In fact one of the Christian revivals even got a special name, translated to something like “awakening on the Danube” or to that effect, and it’s probably one of the branches involved in the mass baptisms of the refugees. I’m a little fuzzy on all the details (my German wasn’t good enough to understand the article in full), but it was a joint effort of some local revivalists teaming with Mennonites who came over to Austria and Germany from Canada in the mid 1990’s, I think from Ontario or maybe Manitoba, and later joined by a growing team of preachers from the US and Australia. From the Danube area it then spread all over Europe, up into Scandinavia but even down into the Catholic countries like France and around the Mediterranean.
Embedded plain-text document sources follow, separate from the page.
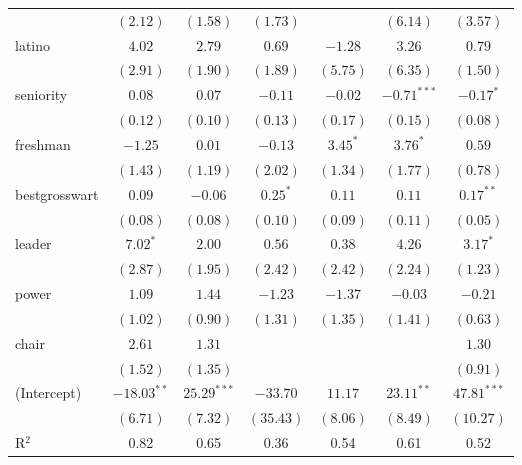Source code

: \documentclass[12pt]{article}
\begin{document}
\begin{table}
\begin{center}
\begin{tabular}{l c c c c c c }
			& $(2.12)$      & $(1.58)$      & $(1.73)$     &              & $(6.14)$      & $(3.57)$      \\
			latino                 & $4.02$        & $2.79$        & $0.69$       & $-1.28$      & $3.26$        & $0.79$        \\
			& $(2.91)$      & $(1.90)$      & $(1.89)$     & $(5.75)$     & $(6.35)$      & $(1.50)$      \\
			seniority              & $0.08$        & $0.07$        & $-0.11$      & $-0.02$      & $-0.71^{***}$ & $-0.17^{*}$   \\
			& $(0.12)$      & $(0.10)$      & $(0.13)$     & $(0.17)$     & $(0.15)$      & $(0.08)$      \\
			freshman               & $-1.25$       & $0.01$        & $-0.13$      & $3.45^{*}$   & $3.76^{*}$    & $0.59$        \\
			& $(1.43)$      & $(1.19)$      & $(2.02)$     & $(1.34)$     & $(1.77)$      & $(0.78)$      \\
			bestgrosswart          & $0.09$        & $-0.06$       & $0.25^{*}$   & $0.11$       & $0.11$        & $0.17^{**}$   \\
			& $(0.08)$      & $(0.08)$      & $(0.10)$     & $(0.09)$     & $(0.11)$      & $(0.05)$      \\
			leader                 & $7.02^{*}$    & $2.00$        & $0.56$       & $0.38$       & $4.26$        & $3.17^{*}$    \\
			& $(2.87)$      & $(1.95)$      & $(2.42)$     & $(2.42)$     & $(2.24)$      & $(1.23)$      \\
			power                  & $1.09$        & $1.44$        & $-1.23$      & $-1.37$      & $-0.03$       & $-0.21$       \\
			& $(1.02)$      & $(0.90)$      & $(1.31)$     & $(1.35)$     & $(1.41)$      & $(0.63)$      \\
			chair                  & $2.61$        & $1.31$        &              &              &               & $1.30$        \\
			& $(1.52)$      & $(1.35)$      &              &              &               & $(0.91)$      \\
			(Intercept)            & $-18.03^{**}$ & $25.29^{***}$ & $-33.70$     & $11.17$      & $23.11^{**}$  & $47.81^{***}$ \\
			& $(6.71)$      & $(7.32)$      & $(35.43)$    & $(8.06)$     & $(8.49)$      & $(10.27)$     \\
			\hline
			R$^2$                  & 0.82          & 0.65          & 0.36         & 0.54         & 0.61          & 0.52          \\

\end{tabular}
\end{center}
\end{table}
\end{document}
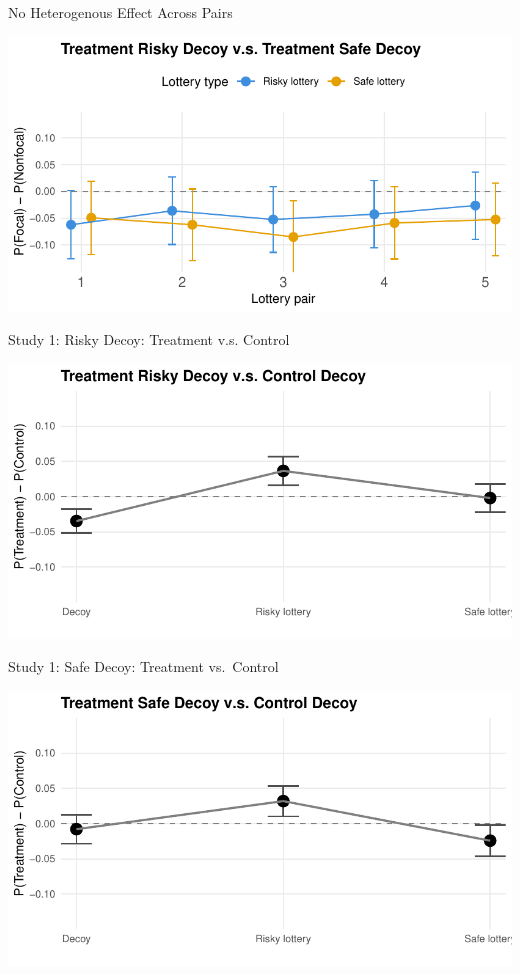 \documentclass[
  ignorenonframetext,
  aspectratio=169]{beamer}
\begin{document}
\begin{frame}{No Heterogenous Effect Across Pairs}
\label{no-heterogenous-effect-across-pairs}
\begin{flushright}\includegraphics{BE_Lab_1023_files/figure-beamer/unnamed-chunk-5-1} \end{flushright}
\end{frame}

\begin{frame}{Study 1: Risky Decoy: Treatment v.s. Control}
\label{study-1-risky-decoy-treatment-v.s.-control}
\begin{flushright}\includegraphics{BE_Lab_1023_files/figure-beamer/unnamed-chunk-7-1} \end{flushright}
\end{frame}

\begin{frame}{Study 1: Safe Decoy: Treatment vs.~Control}
\label{study-1-safe-decoy-treatment-vs.-control}
\begin{flushright}\includegraphics{BE_Lab_1023_files/figure-beamer/unnamed-chunk-9-1} \end{flushright}
\end{frame}
\end{document}
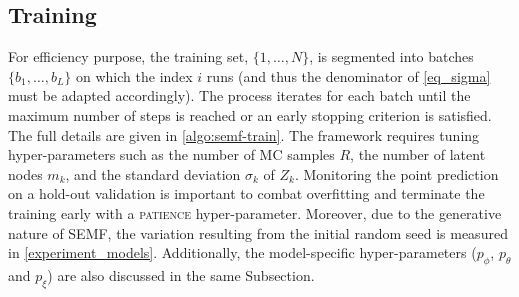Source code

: \documentclass{article}
\begin{document}

\subsection{Training}
\label{semf_training}
For efficiency purpose, the training set, $\{1, \ldots, N\}$, is segmented into batches \( \{b_1, \ldots, b_L\} \) on which the index $i$ runs (and thus the denominator of \autoref{eq_sigma} must be adapted accordingly). The process iterates for each batch until the maximum number of steps is reached or an early stopping criterion is satisfied. The full details are given in \autoref{algo:semf-train}. The framework requires tuning hyper-parameters such as the number of MC samples $R$, the number of latent nodes $m_k$, and the standard deviation $\sigma_{k}$ of $Z_k$. Monitoring the point prediction on a hold-out validation is important to combat overfitting and terminate the training early with a \textsc{patience} hyper-parameter. Moreover, due to the generative nature of SEMF, the variation resulting from the initial random seed is measured in \autoref{experiment_models}. Additionally, the model-specific hyper-parameters ($p_\phi$, $p_\theta$ and $p_\xi$) are also discussed in the same Subsection.
\end{document}
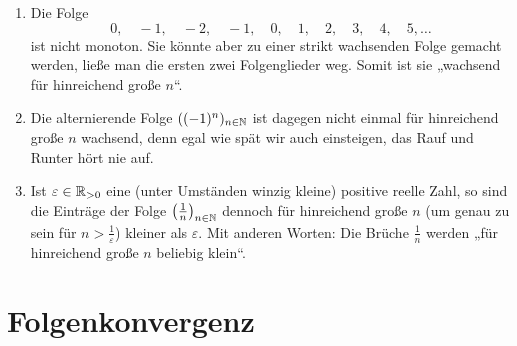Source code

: \begin{bsp} \label{bsp:eventually} \quad
    \begin{enumerate}
        \item Die Folge
            \[ 0,\quad -1,\quad -2,\quad -1,\quad 0,\quad 1,\quad 2,\quad 3,\quad 4, \quad 5,\dots \]
        ist nicht monoton. Sie könnte aber zu einer strikt wachsenden Folge gemacht werden, ließe man die ersten zwei Folgenglieder weg. Somit ist sie „wachsend für hinreichend große $n$“.
        \item Die alternierende Folge $((-1)^n)_{n\in \mathbb N}$ ist dagegen nicht einmal für hinreichend große $n$ wachsend, denn egal wie spät wir auch einsteigen, das Rauf und Runter hört nie auf.
        \item Ist $\varepsilon \in \mathbb R_{>0}$ eine (unter Umständen winzig kleine) positive reelle Zahl, so sind die Einträge der Folge $\left(\frac{1}{n}\right)_{n\in \mathbb N}$ dennoch für hinreichend große $n$ (um genau zu sein für $n> \frac{1}{\varepsilon}$) kleiner als $\varepsilon$. Mit anderen Worten: Die Brüche $\frac{1}{n}$ werden „für hinreichend große $n$ beliebig klein“.
    \end{enumerate}
\end{bsp}





\section{Folgenkonvergenz}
The story was that they started reaching out to the local population in small Austrian and German villages and towns, but then they began having a surprising influx of new members among the immigrant populations. Turns out a lot of the “Turks” in Germany were actually just Christian minorities from Turkey to begin with, but then even many of the Muslims there, not only out of Turkey but also Bosnians and Albanians, began flooding into the churches asking for baptism. That’s apparently what gave the pastors the idea to translate the Bibles and hymns into the languages of the formerly Muslim migrant populations, which had the double benefit of both winning more migrant converts, and also providing the new converts with the tools to even go and evangelize their neighbors back home in Turkey and other Middle Eastern countries, even with all the risks involved in that.
Also another point is that the churches with the main growth in Germany and Austria, Switzerland, Italy, Scandinavia, Belgium and Netherlands have been mainly the evangelical and Revival churches more than the traditional ones. There has been a big growth in Catholicism and Orthodox Christianity in Germany and France too, but that’s mainly because of all the millions of Poles, Russians, Ukrainians, Serbs, Croatians and other Catholic and Orthodox eastern European immigrants coming in over past decade. (Even with all the attention on the refugees in 2015, far more east Europeans came, more than a million from the new EU countries alone before we even get into the ones from Russia or Ukraine outside EU, now they’re saying after Brexit since the Poles can’t come to UK anymore, they’re expecting upwards of 1.5 to 2 million into Germany and France next year and thus a big Catholic and Orthodox growth, though not as much from conversion apparently.)
Whereas, the refugees from Syria, Iraq, Egypt, Afghanistan and Iran overwhelmingly are converting to the more evangelical revival churches. Many of them have been founded in the last decade from what I’ve heard, so the “Danube Awakening” or whatever it’s called has already been a major success, and is providing something like an infrastructure to baptize and minister to the new arrivals coming in.